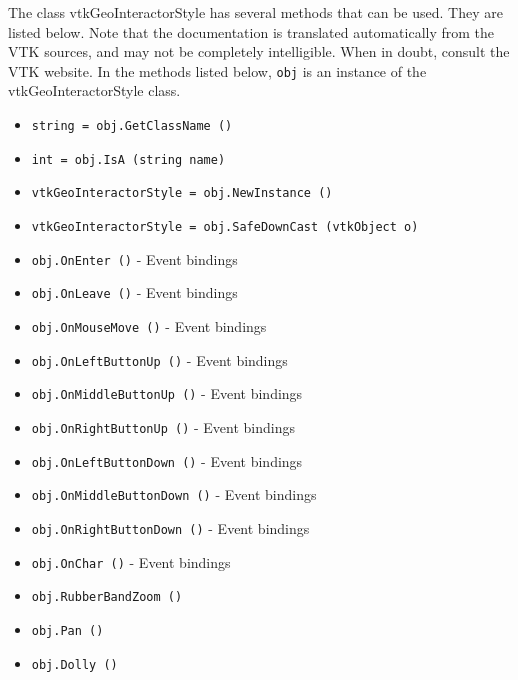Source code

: The class vtkGeoInteractorStyle has several methods that can be used.
  They are listed below.
Note that the documentation is translated automatically from the VTK sources,
and may not be completely intelligible.  When in doubt, consult the VTK website.
In the methods listed below, \verb|obj| is an instance of the vtkGeoInteractorStyle class.
\begin{itemize}
\item  \verb|string = obj.GetClassName ()|

\item  \verb|int = obj.IsA (string name)|

\item  \verb|vtkGeoInteractorStyle = obj.NewInstance ()|

\item  \verb|vtkGeoInteractorStyle = obj.SafeDownCast (vtkObject o)|

\item  \verb|obj.OnEnter ()| -  Event bindings

\item  \verb|obj.OnLeave ()| -  Event bindings

\item  \verb|obj.OnMouseMove ()| -  Event bindings

\item  \verb|obj.OnLeftButtonUp ()| -  Event bindings

\item  \verb|obj.OnMiddleButtonUp ()| -  Event bindings

\item  \verb|obj.OnRightButtonUp ()| -  Event bindings

\item  \verb|obj.OnLeftButtonDown ()| -  Event bindings

\item  \verb|obj.OnMiddleButtonDown ()| -  Event bindings

\item  \verb|obj.OnRightButtonDown ()| -  Event bindings

\item  \verb|obj.OnChar ()| -  Event bindings

\item  \verb|obj.RubberBandZoom ()|

\item  \verb|obj.Pan ()|

\item  \verb|obj.Dolly ()|


\end{itemize}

========================================

* Activity
Copy all the material word for word, minus its pictures.

* Reply
Source code

: The class vtkGeoInteractorStyle has several methods that can be used.
  They are listed below.
Note that the documentation is translated automatically from the VTK sources,
and may not be completely intelligible.  When in doubt, consult the VTK website.
In the methods listed below, \verb|obj| is an instance of the vtkGeoInteractorStyle class.
\begin{itemize}
\item  \verb|string = obj.GetClassName ()|

\item  \verb|int = obj.IsA (string name)|

\item  \verb|vtkGeoInteractorStyle = obj.NewInstance ()|

\item  \verb|vtkGeoInteractorStyle = obj.SafeDownCast (vtkObject o)|

\item  \verb|obj.OnEnter ()| -  Event bindings

\item  \verb|obj.OnLeave ()| -  Event bindings

\item  \verb|obj.OnMouseMove ()| -  Event bindings

\item  \verb|obj.OnLeftButtonUp ()| -  Event bindings

\item  \verb|obj.OnMiddleButtonUp ()| -  Event bindings

\item  \verb|obj.OnRightButtonUp ()| -  Event bindings

\item  \verb|obj.OnLeftButtonDown ()| -  Event bindings

\item  \verb|obj.OnMiddleButtonDown ()| -  Event bindings

\item  \verb|obj.OnRightButtonDown ()| -  Event bindings

\item  \verb|obj.OnChar ()| -  Event bindings

\item  \verb|obj.RubberBandZoom ()|

\item  \verb|obj.Pan ()|

\item  \verb|obj.Dolly ()|


\end{itemize}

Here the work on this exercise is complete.